Re: Qual push down to table AM - Mailing list pgsql-hackers

From Andres Freund
Subject Re: Qual push down to table AM
Date
Msg-id mmvp5gcbwmjpl2bb7e3qytam3iy3wonpz26djrge5fcyyqnrui@dckh6eggdqlu
Whole thread Raw
In response to Re: Qual push down to table AM  (Robert Haas <robertmhaas@gmail.com>)
Responses Re: Qual push down to table AM
List pgsql-hackers
Hi,

On 2025-12-09 16:40:17 -0500, Robert Haas wrote:
> On Fri, Aug 29, 2025 at 4:38 AM Julien Tachoires <julien@tachoires.me> wrote:
> Potentially, there could be a performance problem

I think the big performance hazard with this is repeated deforming. The
scankey infrastructure deforms attributes one-by-one *and* it does not
"persist" the work of deforming for later accesses.  So if you e.g. have
something like

  SELECT sum(col_29) FROM tbl WHERE col_30 = common_value;
or
  SELECT * FROM tbl WHERE col_30 = common_value;


we'll now deform col_30 in isolation for the ScanKey evaluation and then we'll
deform columns 1-29 in the slot (because we always deform all the leading
columns), during projection.

But even leaving the slot issue aside, I'd bet that you'll see overhead due to
*not* deforming multiple columns at once. If you have a ScanKey version of
something like
  WHERE column_20 = common_val AND column_21 = some_val AND column_22 = another_val;

and there's a NULL or varlena value in one of the leading columns, we'll redo
a fair bit of work during the fastgetattr() for column_22.
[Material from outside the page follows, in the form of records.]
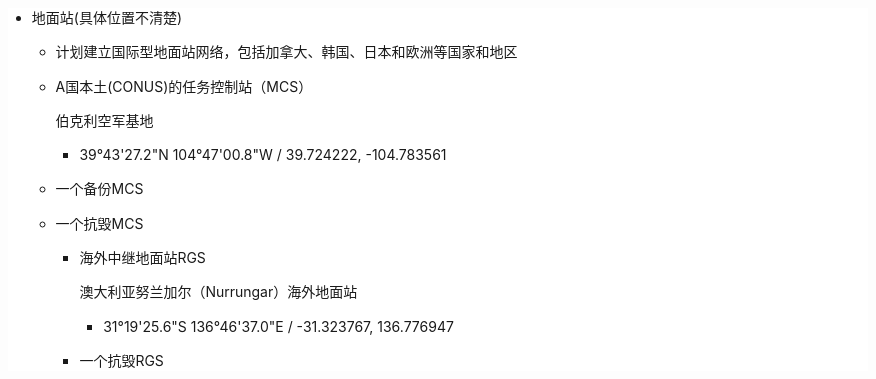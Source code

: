 + 地面站(具体位置不清楚)
  
  + 计划建立国际型地面站网络，包括加拿大、韩国、日本和欧洲等国家和地区
    
  + A国本土(CONUS)的任务控制站（MCS）
    
    伯克利空军基地
    
    + 39°43'27.2"N 104°47'00.8"W / 39.724222, -104.783561
    
  + 一个备份MCS
    
  + 一个抗毁MCS
    
       + 海外中继地面站RGS
       
         澳大利亚努兰加尔（Nurrungar）海外地面站
       
         + 31°19'25.6"S 136°46'37.0"E / -31.323767, 136.776947
       
       + 一个抗毁RGS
I don't really see this being viable without first tackling two nontrivial
projects:

1) Make slot deforming for expressions & projections selective, i.e. don't
   deform all the leading columns, but only ones that will eventually be
   needed
2) Perform ScanKey evaluation in slot form, to be able to cache the deforming
   and to make deforming of multiple columns sufficiently efficient.


> So, somewhat to my surprise, I think that v4-0001 might be basically
> fine. I wonder if anyone else sees a problem that I'm missing?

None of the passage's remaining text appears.